Thank you very much in advance.
Here is an example on how you could approach this using Excel O365
Formula in B2:
=TEXTJOIN(", ",,LET(X,FILTERXML("<t><s>"&SUBSTITUTE(A2,"PN ","</s><s>PN ")&"</s></t>","//s[position() > 1]"),Y,LEFT(X,FIND("|",SUBSTITUTE(X,":","|",LEN(X)-LEN(SUBSTITUTE(X,":",""))))+4),Y))
The idea here is to first SUBSTITUTE() all instances of "PN " to a valid xpath construct. Then we using FILTERXML() to return all values as an array, obviously still with the concatenated "text text text". Therefor I used LET() to load the array as a variable and use some string manipulation on all elements.
First I substituted the last occurence of the colon in all strings into a pipe-symbol which we then FIND() and return its position. Now we have the positions we can extract the the proper substrings using LEFT(). Used TEXTJOIN() to join the resulting array back together.

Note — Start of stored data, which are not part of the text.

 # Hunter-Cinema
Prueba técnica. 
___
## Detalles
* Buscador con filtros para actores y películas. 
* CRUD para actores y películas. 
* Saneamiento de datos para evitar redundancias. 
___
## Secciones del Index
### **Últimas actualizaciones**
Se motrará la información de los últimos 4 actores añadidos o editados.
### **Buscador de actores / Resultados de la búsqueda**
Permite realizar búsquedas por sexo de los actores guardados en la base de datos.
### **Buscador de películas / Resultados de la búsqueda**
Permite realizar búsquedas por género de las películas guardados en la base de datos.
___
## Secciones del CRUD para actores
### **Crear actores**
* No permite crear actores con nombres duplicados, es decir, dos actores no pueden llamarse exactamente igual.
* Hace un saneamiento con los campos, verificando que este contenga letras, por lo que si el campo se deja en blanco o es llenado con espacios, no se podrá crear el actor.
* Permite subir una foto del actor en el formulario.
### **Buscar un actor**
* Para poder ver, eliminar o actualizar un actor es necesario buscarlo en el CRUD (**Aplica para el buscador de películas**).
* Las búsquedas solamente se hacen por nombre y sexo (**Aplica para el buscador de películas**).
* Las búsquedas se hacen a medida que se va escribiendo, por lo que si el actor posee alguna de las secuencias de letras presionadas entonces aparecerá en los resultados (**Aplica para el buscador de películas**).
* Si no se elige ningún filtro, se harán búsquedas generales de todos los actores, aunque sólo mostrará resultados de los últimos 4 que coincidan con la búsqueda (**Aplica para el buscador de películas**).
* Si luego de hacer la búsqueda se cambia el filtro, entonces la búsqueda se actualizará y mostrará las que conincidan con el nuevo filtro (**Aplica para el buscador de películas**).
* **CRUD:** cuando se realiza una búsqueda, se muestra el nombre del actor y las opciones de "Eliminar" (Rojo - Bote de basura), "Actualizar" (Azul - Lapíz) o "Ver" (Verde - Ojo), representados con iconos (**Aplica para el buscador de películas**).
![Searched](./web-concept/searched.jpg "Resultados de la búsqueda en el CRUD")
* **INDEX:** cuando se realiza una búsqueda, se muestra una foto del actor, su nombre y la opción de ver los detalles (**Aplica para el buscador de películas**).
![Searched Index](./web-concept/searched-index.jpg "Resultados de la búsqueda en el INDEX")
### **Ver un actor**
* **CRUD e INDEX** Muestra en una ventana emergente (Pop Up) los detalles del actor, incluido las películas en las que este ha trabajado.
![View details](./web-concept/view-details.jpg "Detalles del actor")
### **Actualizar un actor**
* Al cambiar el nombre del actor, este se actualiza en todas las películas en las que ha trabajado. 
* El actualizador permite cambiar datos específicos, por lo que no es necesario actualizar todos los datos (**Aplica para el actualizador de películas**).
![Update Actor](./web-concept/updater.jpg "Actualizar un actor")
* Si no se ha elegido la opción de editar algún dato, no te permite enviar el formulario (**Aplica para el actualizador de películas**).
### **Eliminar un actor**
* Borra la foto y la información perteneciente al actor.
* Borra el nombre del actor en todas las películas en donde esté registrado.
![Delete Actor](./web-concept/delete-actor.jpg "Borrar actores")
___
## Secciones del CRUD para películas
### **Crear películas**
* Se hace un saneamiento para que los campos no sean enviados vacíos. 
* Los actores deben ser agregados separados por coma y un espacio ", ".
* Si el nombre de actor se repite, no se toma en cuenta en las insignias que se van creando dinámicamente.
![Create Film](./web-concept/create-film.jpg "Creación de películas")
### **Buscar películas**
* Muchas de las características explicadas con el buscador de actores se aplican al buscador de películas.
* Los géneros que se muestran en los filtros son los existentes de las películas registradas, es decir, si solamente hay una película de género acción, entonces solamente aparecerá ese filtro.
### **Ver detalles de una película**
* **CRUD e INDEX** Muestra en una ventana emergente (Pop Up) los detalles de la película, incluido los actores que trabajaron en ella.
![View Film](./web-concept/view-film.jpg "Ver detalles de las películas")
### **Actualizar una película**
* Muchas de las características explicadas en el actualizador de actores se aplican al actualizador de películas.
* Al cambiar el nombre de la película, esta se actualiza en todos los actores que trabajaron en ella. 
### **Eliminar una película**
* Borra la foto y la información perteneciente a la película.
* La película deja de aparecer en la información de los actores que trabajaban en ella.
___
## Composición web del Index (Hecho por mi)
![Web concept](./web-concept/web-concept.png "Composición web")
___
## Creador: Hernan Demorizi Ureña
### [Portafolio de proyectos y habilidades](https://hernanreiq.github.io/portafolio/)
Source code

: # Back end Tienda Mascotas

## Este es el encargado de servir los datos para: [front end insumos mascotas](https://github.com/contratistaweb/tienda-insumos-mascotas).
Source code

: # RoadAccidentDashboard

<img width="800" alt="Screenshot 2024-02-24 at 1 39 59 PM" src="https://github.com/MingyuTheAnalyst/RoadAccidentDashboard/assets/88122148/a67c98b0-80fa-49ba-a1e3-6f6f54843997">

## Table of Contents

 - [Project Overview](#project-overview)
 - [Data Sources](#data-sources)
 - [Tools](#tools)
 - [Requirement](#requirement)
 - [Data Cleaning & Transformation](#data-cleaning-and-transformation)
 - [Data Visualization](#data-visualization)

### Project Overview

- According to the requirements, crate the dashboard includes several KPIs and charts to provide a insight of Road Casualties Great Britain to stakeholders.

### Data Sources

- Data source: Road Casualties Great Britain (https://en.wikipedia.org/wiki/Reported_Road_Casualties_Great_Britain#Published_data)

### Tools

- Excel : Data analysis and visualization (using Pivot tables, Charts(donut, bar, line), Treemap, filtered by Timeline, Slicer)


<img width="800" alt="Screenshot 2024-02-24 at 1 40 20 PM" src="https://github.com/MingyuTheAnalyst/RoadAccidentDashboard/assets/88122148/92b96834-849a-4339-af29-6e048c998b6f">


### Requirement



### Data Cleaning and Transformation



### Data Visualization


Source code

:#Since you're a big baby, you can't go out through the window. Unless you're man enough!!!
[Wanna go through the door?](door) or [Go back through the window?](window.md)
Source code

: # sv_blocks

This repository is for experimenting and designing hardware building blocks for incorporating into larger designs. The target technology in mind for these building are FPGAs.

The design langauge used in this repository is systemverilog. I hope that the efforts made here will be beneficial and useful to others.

If you can accept a VBA solution, regular expressions are well suited for this kind of problem. If your examples are all as you show:
We use the regex which will look for substrings that
start with PN
pick up the following characters until we end with a colon followed by multiple digits.
if there is a / following, then look for the next set up to colon-multiple digit pattern.
To enter this User Defined Function (UDF), <alt-F11> opens the Visual Basic Editor.
Ensure your project is highlighted in the Project Explorer window.
Then, from the top menu, select Insert/Module and
paste the code below into the window that opens.
To use this User Defined Function (UDF), enter a formula like =extrPN(cell_Ref) in some cell.
Option Explicit
Function extrPN(S As String) As String
Dim RE As Object, MC As Object, M As Object
Const sPat As String = "PN[^:]+:\d+(?:/[^:]+:\d+)?"
Dim sTemp As String
Set RE = CreateObject("vbscript.regexp")
With RE
.Global = True
.Pattern = sPat
.ignorecase = False
If .Test(S) = True Then
Set MC = .Execute(S)
For Each M In MC
sTemp = sTemp & ", " & M
Next M
extrPN = Mid(sTemp, 3)
Else: extrPN = "no match"
End If
End With
End Function
Explanation of Regex
extract PN
PN.*?:\d+(?:/[^:]+:\d+)?
Options: Case insensitive; ^$ match at line breaks
Match the character string “PN” literally PN
Match any single character that is NOT a line break character .*?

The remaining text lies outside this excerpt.